- What you have to do -
Would you copy the material below word for word, beginning with its first line and ending with the line that contains "## 🤔 Motivation"?

== Data under study

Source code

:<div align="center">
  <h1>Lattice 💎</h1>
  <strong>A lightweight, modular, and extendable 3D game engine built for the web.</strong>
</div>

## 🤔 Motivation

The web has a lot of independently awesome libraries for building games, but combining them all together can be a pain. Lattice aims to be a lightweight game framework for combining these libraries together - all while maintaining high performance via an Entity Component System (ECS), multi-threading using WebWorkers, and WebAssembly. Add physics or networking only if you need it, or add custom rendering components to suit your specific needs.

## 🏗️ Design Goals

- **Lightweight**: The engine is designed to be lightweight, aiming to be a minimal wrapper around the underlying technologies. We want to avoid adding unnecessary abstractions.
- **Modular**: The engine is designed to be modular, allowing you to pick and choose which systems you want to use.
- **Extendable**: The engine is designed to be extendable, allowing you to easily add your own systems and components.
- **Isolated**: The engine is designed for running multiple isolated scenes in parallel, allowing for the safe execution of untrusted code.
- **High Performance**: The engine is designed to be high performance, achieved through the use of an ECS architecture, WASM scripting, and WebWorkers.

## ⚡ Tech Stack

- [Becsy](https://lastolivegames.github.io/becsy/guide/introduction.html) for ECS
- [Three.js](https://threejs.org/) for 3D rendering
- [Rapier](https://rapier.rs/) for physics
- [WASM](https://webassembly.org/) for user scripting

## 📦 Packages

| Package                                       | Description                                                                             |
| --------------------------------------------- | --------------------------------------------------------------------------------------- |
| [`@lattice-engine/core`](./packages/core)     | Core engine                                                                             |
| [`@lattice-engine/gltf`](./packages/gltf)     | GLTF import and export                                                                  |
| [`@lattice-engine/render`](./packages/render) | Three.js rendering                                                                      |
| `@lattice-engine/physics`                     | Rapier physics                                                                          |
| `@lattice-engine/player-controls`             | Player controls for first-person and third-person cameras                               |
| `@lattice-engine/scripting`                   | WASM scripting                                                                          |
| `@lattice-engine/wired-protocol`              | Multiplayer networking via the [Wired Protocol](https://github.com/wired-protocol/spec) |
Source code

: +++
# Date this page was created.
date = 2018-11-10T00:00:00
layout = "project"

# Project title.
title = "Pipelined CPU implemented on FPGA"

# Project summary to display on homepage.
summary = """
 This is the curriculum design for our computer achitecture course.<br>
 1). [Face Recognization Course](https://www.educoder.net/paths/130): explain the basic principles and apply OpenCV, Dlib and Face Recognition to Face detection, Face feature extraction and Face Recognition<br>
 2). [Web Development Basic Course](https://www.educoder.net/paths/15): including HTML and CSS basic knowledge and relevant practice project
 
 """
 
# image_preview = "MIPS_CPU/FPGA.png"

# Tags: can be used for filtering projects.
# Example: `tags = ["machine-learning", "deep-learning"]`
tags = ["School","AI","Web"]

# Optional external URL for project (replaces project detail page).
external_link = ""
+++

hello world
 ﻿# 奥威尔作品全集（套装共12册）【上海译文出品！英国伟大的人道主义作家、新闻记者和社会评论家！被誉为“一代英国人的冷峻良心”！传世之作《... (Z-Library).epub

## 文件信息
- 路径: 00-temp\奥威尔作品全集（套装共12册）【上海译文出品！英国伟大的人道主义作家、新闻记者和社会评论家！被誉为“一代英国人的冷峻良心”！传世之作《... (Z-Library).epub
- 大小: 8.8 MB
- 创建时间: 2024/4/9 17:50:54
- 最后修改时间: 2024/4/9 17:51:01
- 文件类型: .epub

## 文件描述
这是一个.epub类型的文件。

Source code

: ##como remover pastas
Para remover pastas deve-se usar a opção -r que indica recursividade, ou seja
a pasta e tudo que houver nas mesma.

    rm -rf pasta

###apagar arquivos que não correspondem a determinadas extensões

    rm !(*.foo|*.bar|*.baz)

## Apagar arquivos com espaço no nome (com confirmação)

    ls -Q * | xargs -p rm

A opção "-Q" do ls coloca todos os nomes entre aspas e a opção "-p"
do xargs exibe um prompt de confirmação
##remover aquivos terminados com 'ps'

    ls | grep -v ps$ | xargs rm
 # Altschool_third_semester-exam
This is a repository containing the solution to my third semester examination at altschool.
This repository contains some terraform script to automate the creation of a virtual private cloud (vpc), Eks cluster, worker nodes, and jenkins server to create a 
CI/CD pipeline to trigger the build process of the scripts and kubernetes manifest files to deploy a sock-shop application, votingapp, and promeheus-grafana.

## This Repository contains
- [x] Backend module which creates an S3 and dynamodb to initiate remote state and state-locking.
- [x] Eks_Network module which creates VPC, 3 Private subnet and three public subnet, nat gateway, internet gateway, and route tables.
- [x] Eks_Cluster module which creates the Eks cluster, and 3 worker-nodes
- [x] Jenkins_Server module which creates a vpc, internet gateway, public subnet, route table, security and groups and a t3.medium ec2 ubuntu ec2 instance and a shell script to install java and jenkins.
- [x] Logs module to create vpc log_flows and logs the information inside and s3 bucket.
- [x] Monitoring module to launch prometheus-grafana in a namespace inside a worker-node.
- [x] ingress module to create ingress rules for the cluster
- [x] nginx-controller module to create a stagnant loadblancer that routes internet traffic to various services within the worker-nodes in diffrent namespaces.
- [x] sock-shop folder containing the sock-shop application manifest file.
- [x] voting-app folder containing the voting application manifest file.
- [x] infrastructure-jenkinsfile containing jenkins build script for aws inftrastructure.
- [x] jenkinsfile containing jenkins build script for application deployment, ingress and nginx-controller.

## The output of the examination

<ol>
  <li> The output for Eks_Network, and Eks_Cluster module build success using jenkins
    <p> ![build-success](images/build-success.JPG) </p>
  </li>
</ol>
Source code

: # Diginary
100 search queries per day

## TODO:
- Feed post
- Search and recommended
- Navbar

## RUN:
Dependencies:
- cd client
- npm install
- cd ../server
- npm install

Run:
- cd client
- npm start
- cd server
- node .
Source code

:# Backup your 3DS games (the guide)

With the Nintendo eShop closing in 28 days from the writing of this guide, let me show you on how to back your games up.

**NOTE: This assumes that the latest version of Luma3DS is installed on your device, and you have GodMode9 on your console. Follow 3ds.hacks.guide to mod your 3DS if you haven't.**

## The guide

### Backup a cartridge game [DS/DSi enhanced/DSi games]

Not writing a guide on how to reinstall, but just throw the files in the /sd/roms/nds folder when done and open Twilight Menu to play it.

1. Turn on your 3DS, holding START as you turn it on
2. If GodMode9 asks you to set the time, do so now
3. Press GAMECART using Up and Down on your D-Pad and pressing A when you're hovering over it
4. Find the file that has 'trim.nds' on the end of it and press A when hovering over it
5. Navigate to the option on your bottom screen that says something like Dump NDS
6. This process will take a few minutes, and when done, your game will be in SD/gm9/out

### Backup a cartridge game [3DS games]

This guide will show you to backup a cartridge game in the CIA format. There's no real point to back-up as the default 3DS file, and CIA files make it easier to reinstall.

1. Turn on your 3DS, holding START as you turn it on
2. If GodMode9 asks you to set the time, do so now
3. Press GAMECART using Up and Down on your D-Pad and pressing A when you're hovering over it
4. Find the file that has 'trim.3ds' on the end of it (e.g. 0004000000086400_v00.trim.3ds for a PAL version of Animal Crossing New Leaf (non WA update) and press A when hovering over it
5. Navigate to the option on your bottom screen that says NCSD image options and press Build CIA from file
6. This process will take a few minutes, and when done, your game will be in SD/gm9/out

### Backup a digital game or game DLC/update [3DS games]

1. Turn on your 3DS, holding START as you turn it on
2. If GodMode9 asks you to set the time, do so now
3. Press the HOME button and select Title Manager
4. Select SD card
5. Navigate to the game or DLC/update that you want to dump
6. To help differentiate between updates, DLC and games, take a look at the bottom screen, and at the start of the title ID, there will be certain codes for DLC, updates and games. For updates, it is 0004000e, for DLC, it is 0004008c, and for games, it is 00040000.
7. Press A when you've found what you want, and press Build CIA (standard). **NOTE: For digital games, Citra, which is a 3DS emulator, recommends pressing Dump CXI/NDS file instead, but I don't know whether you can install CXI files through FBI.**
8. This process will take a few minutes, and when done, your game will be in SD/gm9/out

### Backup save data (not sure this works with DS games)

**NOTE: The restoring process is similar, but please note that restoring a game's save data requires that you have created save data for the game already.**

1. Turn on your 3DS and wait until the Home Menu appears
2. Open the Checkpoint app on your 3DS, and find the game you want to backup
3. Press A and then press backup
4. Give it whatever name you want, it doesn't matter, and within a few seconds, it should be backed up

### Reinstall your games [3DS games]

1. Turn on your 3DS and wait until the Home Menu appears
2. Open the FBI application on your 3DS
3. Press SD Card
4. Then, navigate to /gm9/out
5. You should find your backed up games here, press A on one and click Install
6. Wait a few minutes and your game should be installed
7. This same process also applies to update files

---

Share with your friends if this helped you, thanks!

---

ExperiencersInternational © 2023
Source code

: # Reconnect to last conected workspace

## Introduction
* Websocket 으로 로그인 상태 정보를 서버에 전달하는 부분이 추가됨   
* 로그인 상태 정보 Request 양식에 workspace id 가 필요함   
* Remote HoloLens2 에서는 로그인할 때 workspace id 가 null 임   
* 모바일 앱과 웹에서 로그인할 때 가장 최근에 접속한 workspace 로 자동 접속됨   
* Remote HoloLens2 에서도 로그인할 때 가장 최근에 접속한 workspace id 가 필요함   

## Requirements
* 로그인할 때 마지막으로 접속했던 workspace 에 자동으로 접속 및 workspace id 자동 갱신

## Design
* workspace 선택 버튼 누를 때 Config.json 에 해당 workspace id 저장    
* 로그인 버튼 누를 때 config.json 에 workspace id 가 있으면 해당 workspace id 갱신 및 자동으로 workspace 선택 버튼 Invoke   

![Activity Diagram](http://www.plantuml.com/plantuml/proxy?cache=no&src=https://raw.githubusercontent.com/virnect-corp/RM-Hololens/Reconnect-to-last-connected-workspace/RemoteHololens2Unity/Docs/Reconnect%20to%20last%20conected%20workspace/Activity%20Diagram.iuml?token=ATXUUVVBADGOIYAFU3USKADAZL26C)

====

- Solution for this exercise -
Source code

:<div align="center">
  <h1>Lattice 💎</h1>
  <strong>A lightweight, modular, and extendable 3D game engine built for the web.</strong>
</div>

## 🤔 Motivation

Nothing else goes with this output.